‘Twas the Devil follows the conflicted heart of a medieval Englishman who’s trying to make sense of the choices he’s made and all those around him. The interactive presentation reiterates the point, and the drama branching out based on our choosing, Mark Garvey’s feature film sends an intriguing (and somewhat longwinded) message about our resulting destinations.
Zachary (Simon Cleary) is a pious man who finds himself on a path, and the rectangular crate he carts across the forest implies his burden is heavy. The flashback to a drowning woman gives us a pretty good idea where this medieval tale originated.
In turn, a lonely traveler named Mary (Rachel Cuthill) forces Zachery to reveal what’s in the box, and yes, it’s his wife’s coffin. “Plague,” she asks, and the dread we assume is true. “She was trialed as a witch,” Zachary confirms, and Abigail’s innocence was proven by her drowning.

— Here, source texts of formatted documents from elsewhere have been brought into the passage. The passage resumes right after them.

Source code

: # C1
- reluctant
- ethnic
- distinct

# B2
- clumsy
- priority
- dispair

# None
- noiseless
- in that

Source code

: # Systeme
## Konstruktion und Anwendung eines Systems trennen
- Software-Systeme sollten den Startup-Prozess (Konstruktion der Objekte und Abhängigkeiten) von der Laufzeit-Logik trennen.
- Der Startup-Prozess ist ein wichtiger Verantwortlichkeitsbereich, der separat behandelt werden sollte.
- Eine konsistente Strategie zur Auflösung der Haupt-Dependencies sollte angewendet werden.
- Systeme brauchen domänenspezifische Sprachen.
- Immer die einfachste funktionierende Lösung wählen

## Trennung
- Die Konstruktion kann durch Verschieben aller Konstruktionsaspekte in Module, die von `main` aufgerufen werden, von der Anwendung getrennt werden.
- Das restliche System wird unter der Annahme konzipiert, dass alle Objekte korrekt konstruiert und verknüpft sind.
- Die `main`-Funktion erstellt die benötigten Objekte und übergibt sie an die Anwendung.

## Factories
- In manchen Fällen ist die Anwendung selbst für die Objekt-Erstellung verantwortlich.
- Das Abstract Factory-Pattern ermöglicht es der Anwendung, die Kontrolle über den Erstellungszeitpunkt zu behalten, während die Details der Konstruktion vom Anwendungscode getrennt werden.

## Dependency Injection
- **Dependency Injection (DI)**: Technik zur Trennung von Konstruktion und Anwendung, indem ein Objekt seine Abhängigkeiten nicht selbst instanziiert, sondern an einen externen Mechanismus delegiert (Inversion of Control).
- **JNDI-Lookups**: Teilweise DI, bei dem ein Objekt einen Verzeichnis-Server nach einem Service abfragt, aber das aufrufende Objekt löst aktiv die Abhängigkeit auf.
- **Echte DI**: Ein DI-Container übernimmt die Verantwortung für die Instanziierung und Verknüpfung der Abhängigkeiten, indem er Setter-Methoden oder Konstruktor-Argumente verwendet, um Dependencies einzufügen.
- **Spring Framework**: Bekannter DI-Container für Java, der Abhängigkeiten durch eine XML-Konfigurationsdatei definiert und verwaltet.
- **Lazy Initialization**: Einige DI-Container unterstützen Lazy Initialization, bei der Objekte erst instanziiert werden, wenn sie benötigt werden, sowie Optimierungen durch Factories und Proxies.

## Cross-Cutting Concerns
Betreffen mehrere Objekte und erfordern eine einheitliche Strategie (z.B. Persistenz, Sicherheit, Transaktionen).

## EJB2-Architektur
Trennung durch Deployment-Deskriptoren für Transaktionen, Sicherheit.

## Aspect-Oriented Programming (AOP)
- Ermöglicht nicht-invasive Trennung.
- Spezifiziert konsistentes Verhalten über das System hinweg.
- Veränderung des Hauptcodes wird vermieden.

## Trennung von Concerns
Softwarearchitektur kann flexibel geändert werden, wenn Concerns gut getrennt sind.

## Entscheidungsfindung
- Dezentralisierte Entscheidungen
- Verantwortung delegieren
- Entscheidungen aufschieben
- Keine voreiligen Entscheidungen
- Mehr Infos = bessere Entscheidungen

Worse yet, Zachary played a part in his good wife’s demise. “My reason was over swayed by their passions,” Zachary confesses, and returning Abigail to the river of her birth is all he can come up with as salvation.

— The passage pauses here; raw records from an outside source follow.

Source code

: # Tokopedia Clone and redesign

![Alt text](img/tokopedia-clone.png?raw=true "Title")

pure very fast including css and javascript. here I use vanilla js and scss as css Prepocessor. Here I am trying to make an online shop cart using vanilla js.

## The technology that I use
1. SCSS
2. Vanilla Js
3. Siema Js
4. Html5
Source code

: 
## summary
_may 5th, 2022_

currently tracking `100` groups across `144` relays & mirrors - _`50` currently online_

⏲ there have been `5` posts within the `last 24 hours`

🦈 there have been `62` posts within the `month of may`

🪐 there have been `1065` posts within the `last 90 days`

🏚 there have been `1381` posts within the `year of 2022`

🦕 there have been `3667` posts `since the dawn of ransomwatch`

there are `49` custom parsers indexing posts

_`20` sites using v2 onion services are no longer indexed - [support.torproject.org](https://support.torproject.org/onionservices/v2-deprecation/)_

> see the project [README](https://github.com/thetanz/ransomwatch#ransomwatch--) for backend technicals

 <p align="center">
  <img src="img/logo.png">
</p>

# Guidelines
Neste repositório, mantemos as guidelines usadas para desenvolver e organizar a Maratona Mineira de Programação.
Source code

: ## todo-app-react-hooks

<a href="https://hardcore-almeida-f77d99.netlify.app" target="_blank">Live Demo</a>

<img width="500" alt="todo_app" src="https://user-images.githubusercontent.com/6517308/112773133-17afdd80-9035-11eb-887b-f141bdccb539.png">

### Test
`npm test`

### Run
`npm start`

Thus, the film’s mission statement on choice begins. The primary question asks whether Zachary should blame himself, and we bear the weight as Cleary’s self doubt consumes the screen.

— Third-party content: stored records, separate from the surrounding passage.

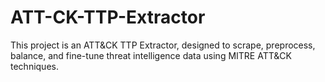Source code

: # ATT-CK-TTP-Extractor
This project is an ATT&amp;CK TTP Extractor, designed to scrape, preprocess, balance, and fine-tune threat intelligence data using MITRE ATT&amp;CK techniques.

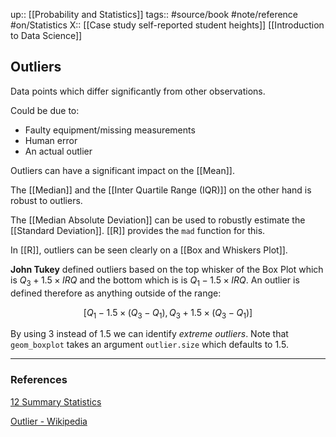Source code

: up:: [[Probability and Statistics]]
tags:: #source/book #note/reference #on/Statistics 
X:: [[Case study self-reported student heights]] [[Introduction to Data Science]]

## Outliers

Data points which differ significantly from other observations.

Could be due to:
- Faulty equipment/missing measurements
- Human error
- An actual outlier

Outliers can have a significant impact on the [[Mean]].

The [[Median]] and the [[Inter Quartile Range (IQR)]] on the other hand is robust to outliers.

The [[Median Absolute Deviation]] can be used to robustly estimate the [[Standard Deviation]]. [[R]] provides the `mad` function for this.

In [[R]], outliers can be seen clearly on a [[Box and Whiskers Plot]].

__John Tukey__ defined outliers based on the top whisker of the Box Plot which is $Q_3 + 1.5\times IRQ$ and the bottom which is is $Q_1 - 1.5 \times IRQ$. An outlier is defined therefore as anything outside of the range:

$$
[Q_1 - 1.5 \times (Q_3-Q_1),Q_3 + 1.5 \times (Q_3-Q_1)]
$$

By using 3 instead of 1.5 we can identify _extreme outliers_.  Note that `geom_boxplot` takes an argument `outlier.size` which defaults to 1.5.

---

### References

[12 Summary Statistics](https://biscotty666.github.io/Data-Science-R-PH125x/docs/Pt12.html#outliers)

[Outlier - Wikipedia](https://en.wikipedia.org/wiki/Outlier)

In response, Mary tempers poor Zachery’s pain with some reason – even if it is bogged down with medieval logic. “Twas not you, some actions are not our choice, not our will, beyond our control. Our fate be guided by the hand of another,” she assures.
Zachary is not really persuaded and then the choice becomes ours. Mary asks for some coin to find a cure for her affliction, and “Depart” or “Be Kind,” are the options presented on screen.
The latter brings him to another man looking for assistance. But the traveler has also made a choice and Zachary’s tragedy and self doubt has company. Still, the lonely journey through the forest implies that, in the end, each decision falls on the person making it.
At the same time, the medieval setting, the ancient score by Bill Hooper and eclectic cast of characters represents the irrationality we must overcome in the process. In addition, the uncaring chatter of the forest movement and wildlife lets us know that ultimately the universe does not care.
So as the choices continue for us and Zachary, the decisions don’t alleviate the weight of the main journey. Zachary bore witness on his wife, and there’s no escape.
Even so, ‘Twas it the Devil or did the evil make him do it. Do we choose the path or is our path predestined. Well, since the dramas we choose seem to meander to the same destination, a message comes across. It’s not the choices that matters but the person who forces an inevitable path that probably cannot diverge.
As for this journey it’s windy, a bit long but somewhat interesting. All told, you could take it or leave it.